Il Pascoli segreto Pasquini e il poeta della malinconia
Quella cavallina dal mantello grigio scuro e tempestata di piccole macchie bianche si ribellava a tutti: meno che al suo padrone. E sarebbe stata lei l’unica testimone del suo omicidio. L’omicidio di Ruggero Pascoli, nella notte di San Lorenzo del 1867. Omicidio che sarebbe rimasto scolpito nella storia grazie ai versi del figlio Giovanni. Giovanni Pascoli, la cui poetica è raccontata con cura certosina da un critico aretino, Stefano Pasquini. Aretino doc, famoso soprattutto per il suo mestiere di avvocato, super esperto di diritto amministrativo.
Ma con la passione della letteratura e della filosofia: numerosi i suoi studi sugli aretini nella Divina Commedia, su Kafka, su Sartre e Heidegger. La sua ultima fatica, che poi è passione pura, è dedicata proprio a Pascoli. Il libro si intitola "Il pensiero poetico di Giovanni Pascoli", pubblicato con la Pàtron Editore, una delle più importanti case editrici sul poeta romagnolo.
Il saggio è inserito nella “Collana rivista pascoliana” e condivide le pagine con esegeti assoluti dello scrittore, da Mario Pazzaglia ad Alfonso Traina, da Pier Vincenzo Mengaldo a Giuseppe Nava. In quel saggio Pasquini ha spremuto cinque anni di studi: a dargli il "la" era stata la sua compagna Carla Dainelli.
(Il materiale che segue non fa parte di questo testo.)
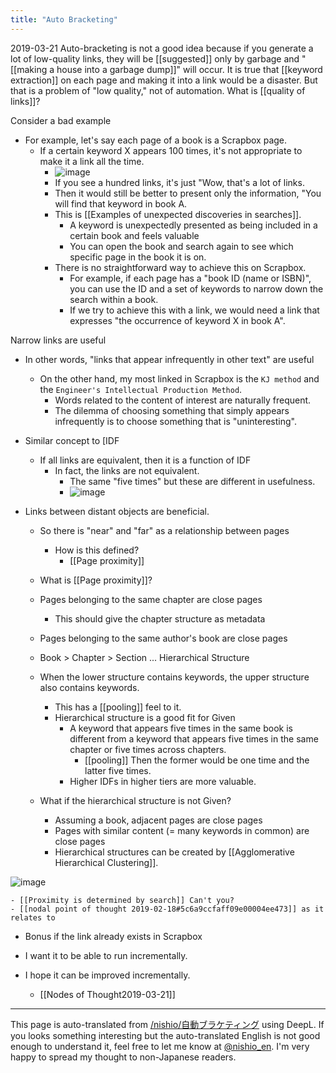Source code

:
 ```yaml
---
title: "Auto Bracketing"
---
```


2019-03-21
Auto-bracketing is not a good idea because if you generate a lot of low-quality links, they will be [[suggested]] only by garbage and "[[making a house into a garbage dump]]" will occur. It is true that [[keyword extraction]] on each page and making it into a link would be a disaster. But that is a problem of "low quality," not of automation. What is [[quality of links]]?

Consider a bad example
- For example, let's say each page of a book is a Scrapbox page.
    - If a certain keyword X appears 100 times, it's not appropriate to make it a link all the time.
        - ![image](https://gyazo.com/04ed3f1e6635b34079512d12170502d5/thumb/1000)
        - If you see a hundred links, it's just "Wow, that's a lot of links.
        - Then it would still be better to present only the information, "You will find that keyword in book A.
        - This is [[Examples of unexpected discoveries in searches]].
            - A keyword is unexpectedly presented as being included in a certain book and feels valuable
            - You can open the book and search again to see which specific page in the book it is on.
        - There is no straightforward way to achieve this on Scrapbox.
            - For example, if each page has a "book ID (name or ISBN)", you can use the ID and a set of keywords to narrow down the search within a book.
            - If we try to achieve this with a link, we would need a link that expresses "the occurrence of keyword X in book A".

Narrow links are useful
- In other words, "links that appear infrequently in other text" are useful
    - On the other hand, my most linked in Scrapbox is the `KJ method` and the `Engineer's Intellectual Production Method`.
        - Words related to the content of interest are naturally frequent.
        - The dilemma of choosing something that simply appears infrequently is to choose something that is "uninteresting".

- Similar concept to [IDF
    - If all links are equivalent, then it is a function of IDF
        - In fact, the links are not equivalent.
            - The same "five times" but these are different in usefulness.
            - ![image](https://gyazo.com/0a94b11c8751580c06fe7914c76756f8/thumb/1000)

- Links between distant objects are beneficial.
    - So there is "near" and "far" as a relationship between pages
        - How is this defined?
            - [[Page proximity]]

    - What is [[Page proximity]]?
    - Pages belonging to the same chapter are close pages
        - This should give the chapter structure as metadata
    - Pages belonging to the same author's book are close pages
    - Book > Chapter > Section ... Hierarchical Structure
    - When the lower structure contains keywords, the upper structure also contains keywords.
        - This has a [[pooling]] feel to it.
        - Hierarchical structure is a good fit for Given
            - A keyword that appears five times in the same book is different from a keyword that appears five times in the same chapter or five times across chapters.
                - [[pooling]] Then the former would be one time and the latter five times.
            - Higher IDFs in higher tiers are more valuable.
    - What if the hierarchical structure is not Given?
        - Assuming a book, adjacent pages are close pages
        - Pages with similar content (= many keywords in common) are close pages
        - Hierarchical structures can be created by [[Agglomerative Hierarchical Clustering]].

![image](https://gyazo.com/b60143d3354814ea817ad015c51b3cc9/thumb/1000)

    - [[Proximity is determined by search]] Can't you?
    - [[nodal point of thought 2019-02-18#5c6a9ccfaff09e00004ee473]] as it relates to
- Bonus if the link already exists in Scrapbox
- I want it to be able to run incrementally.
- I hope it can be improved incrementally.

    - [[Nodes of Thought2019-03-21]]

---
This page is auto-translated from [/nishio/自動ブラケティング](https://scrapbox.io/nishio/自動ブラケティング) using DeepL. If you looks something interesting but the auto-translated English is not good enough to understand it, feel free to let me know at [@nishio_en](https://twitter.com/nishio_en). I'm very happy to spread my thought to non-Japanese readers.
Oggi non c’è più e anche questo gli ha dato la forza di andare fino in fondo. Tutto era iniziato da una visita insieme a San Mauro, lì dove la cavallina storna era arrivata orfana del suo padrone. E come spesso si diverte a fare Pasquini ha battuto strade diverse dal solito. Non ha seguito l’ordine cronologico delle poesie ma i concetti forti della sua poetica.
La voce, la religione familiare, la natura, la dissolvenza dell’io, la speranza e la disillusione. Una via trasversale ma capace di andare oltre la superficie per riproporne il mondo interiore. A cominciare dal legame tra la vita e la morte, l’inizio raccontato a partire dalla fine, sorta di "trailer" dell’esistenzialismo. Un mondo in bilico tra l’essere e il nulla, lì dove tutto è sempre in procinto di evaporare. Un eterno faccia a faccia con la morte che trovava nella poesia una straordinaria vitalità. E che Pasquini descrive nei dettagli, quasi ripercorrendo a ritroso la corsa mortale della cavallina.